Nach der Führung konnte man sich wieder auf die Arbeit gegen den Ball fokussieren und Sevilla kommen lassen, auch wenn man weiterhin versuchte, den Gegner aggressiv zu bearbeiten und nicht zu tief zu stehen. Der Spielverlauf meinte es auch sehr gut mit den Bullen, denn nicht nur, dass man in Führung ging, Sevilla dezimierte sich auch noch selbst. Mittelfeldspieler Jordan kassierte innerhalb weniger Minuten zweimal die gelbe Karte und flog damit vom Platz. Damit mussten die Andalusier nun in Unterzahl das Spiel drehen. Das erleichterte die Sache für die Gastgeber natürlich ungemein, denn nach wie vor überließ man Sevilla den Ball und konzentrierte sich auf die Defensive, um auf Konter zu lauern.

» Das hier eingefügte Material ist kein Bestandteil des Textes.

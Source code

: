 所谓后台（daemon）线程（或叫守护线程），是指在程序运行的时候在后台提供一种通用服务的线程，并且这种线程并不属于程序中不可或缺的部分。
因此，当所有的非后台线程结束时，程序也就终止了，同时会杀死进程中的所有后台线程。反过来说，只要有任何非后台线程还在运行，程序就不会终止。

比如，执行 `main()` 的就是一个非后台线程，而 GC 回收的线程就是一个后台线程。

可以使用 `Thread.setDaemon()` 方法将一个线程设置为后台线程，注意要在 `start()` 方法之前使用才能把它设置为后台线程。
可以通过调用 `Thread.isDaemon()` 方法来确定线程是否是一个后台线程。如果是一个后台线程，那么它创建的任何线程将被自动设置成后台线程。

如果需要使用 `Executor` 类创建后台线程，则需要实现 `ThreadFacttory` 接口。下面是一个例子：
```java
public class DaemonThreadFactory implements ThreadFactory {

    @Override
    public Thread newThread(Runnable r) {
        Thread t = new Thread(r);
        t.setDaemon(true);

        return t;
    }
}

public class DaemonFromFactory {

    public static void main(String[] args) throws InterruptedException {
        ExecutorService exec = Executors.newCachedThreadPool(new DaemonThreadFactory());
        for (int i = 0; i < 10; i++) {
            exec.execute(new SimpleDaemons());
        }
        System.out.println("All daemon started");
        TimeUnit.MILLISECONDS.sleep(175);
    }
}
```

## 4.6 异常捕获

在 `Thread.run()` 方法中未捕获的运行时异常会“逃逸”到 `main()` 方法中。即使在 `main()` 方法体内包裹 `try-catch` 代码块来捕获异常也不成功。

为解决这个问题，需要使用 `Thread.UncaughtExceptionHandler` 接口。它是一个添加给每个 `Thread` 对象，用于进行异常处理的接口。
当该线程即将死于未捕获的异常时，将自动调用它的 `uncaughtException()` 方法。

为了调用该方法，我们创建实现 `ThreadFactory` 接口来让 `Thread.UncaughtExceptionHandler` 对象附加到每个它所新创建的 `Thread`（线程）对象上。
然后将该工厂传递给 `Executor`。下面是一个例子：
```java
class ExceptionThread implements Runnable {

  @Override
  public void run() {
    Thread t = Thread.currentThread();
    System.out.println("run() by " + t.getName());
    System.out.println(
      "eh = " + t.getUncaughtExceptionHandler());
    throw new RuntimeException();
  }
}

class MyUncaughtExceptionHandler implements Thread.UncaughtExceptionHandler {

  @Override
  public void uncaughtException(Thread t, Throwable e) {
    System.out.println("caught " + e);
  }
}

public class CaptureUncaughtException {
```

So plätscherte das restliche Spiel dahin, da Salzburg die Konter schlecht ausspielte und Sevilla in Unterzahl kaum Lösungen gegen die gut organisierte Abwehr der Bullen fand. So blieb es letztlich beim knappem 1:0-Erfolg für den österreichischen Meister.

Fazit

Salzburg gelang also ein Meilenstein der Vereinsgeschichte und man qualifizierte sich als erste österreichische Mannschaft für ein Achtelfinale in der Königsklasse. Die Leistung war allerdings alles andere als ein Meilenstein und anders, als Auftritte in den vergangenen Jahren, profitierte man hier von einem perfekten Spielverlauf und nicht von der eigenen starken Leistung. Man war zwar gegen den Ball wie gewohnt recht griffig und gut organisiert, allerdings ließ man dafür im Offensivspiel vieles vermissen und agierte viel zu fehlerhaft, um auf diesem Niveau dem Gegner konstant wehzutun. Sechs Schüsse in 90 Minuten sprechen hier eine deutliche Sprache. Dennoch muss man den Europa-League-Sieger Sevilla erstmal bezwingen und die Bullen belohnten sich letztlich für eine ordentliche Gruppenphase mit dem Aufstieg, weshalb nun im Achtelfinale ein dicker Brocken auf die Salzburger warten wird.